Are you too sick to run?
You feel like crap. All you want to do is put on your most comfy sweats and curl up in front of the TV. But a little voice inside your head is urging you to get up, get out and get going.
So how do you know when you're too sick to run? And will running help you or hurt you?
People who exercise are generally healthier than people who don't, so it should be no surprise that they tend to catch fewer colds and get sick less. But what if you’re already sick? The American College of Sports Medicine believes that moderate exercise when you're sick can help. In fact, many experts agree that moderate exercise can cut the time you spend suffering from a cold in half!
So how do you know if you're too sick to run?
It's easy: use the "neck rule." Mentally divide your body into two parts: above neck and below neck. If your symptoms are all above neck (stuffy head, runny nose, scratchy throat) then it's generally safe to run. If your symptoms are below neck (chest congestion, achy body, fever) you need to hang up your shoes and rest. Especially if you have a fever, exercise can dehydrate you, which won't help you get any better.
Even if you are only experiencing above the neck symptoms you still need to watch for signs that something is wrong: dizziness, nausea and profuse sweating are the top three. And, if your head hurts so bad you're seeing stars, it's probably a good idea to take a day, or two, off. Even if it's only above your neck, you still need to use your head.
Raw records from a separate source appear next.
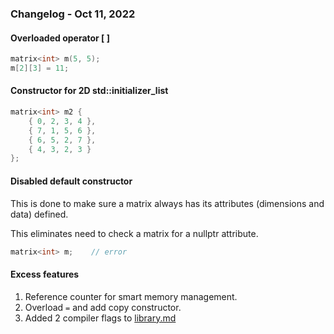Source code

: ### Changelog - Oct 11, 2022
#### Overloaded operator [ ]
```c++
matrix<int> m(5, 5);
m[2][3] = 11;
```

#### Constructor for 2D std::initializer_list
```c++
matrix<int> m2 {
    { 0, 2, 3, 4 },
    { 7, 1, 5, 6 },
    { 6, 5, 2, 7 },
    { 4, 3, 2, 3 }
};
```

#### Disabled default constructor
This is done to make sure a matrix always has its attributes (dimensions and data) defined.

This eliminates need to check a matrix for a nullptr attribute.
```c++
matrix<int> m;    // error
```

####  Excess features
1. Reference counter for smart memory management.
2. Overload `=` and add copy constructor.
3. Added 2 compiler flags to [library.md](library.md#compiler-flags)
When you’re sick make sure that you stay hydrated. Medications such as antihistamines, or anything that promotes nasal drainage, can add to dehydration. If you do need to take one of these medications wait until after you run or drink extra fluids.
Don’t add extra stress
If your body is fighting off a cold or virus then running is often better than going to the gym, your body is already under stress, therefore more susceptible to new illnesses. Public gyms are notorious for spreading “gym germs.” If you can’t run on your own outside make sure that you wipe down any equipment before and after you use it, especially during cold and flu season. It's hard to remember but try not to touch your face after using equipment (it's easier for germs to get in that way). Whatever you do, don’t use the water fountain at the gym; use a cup instead of drinking from the faucet. You can ask your gym to supply paper cups if they don’t already.
No matter what, take it easy. Listen to your body and only do as much as you can. As with most other things, moderation is the name of the game. Start slow or less intense and only increase your intensity as your symptoms decrease. If you start feeling better, that’s great. If you don’t, pull back, going too far can weaken your immune system and keep you sick longer.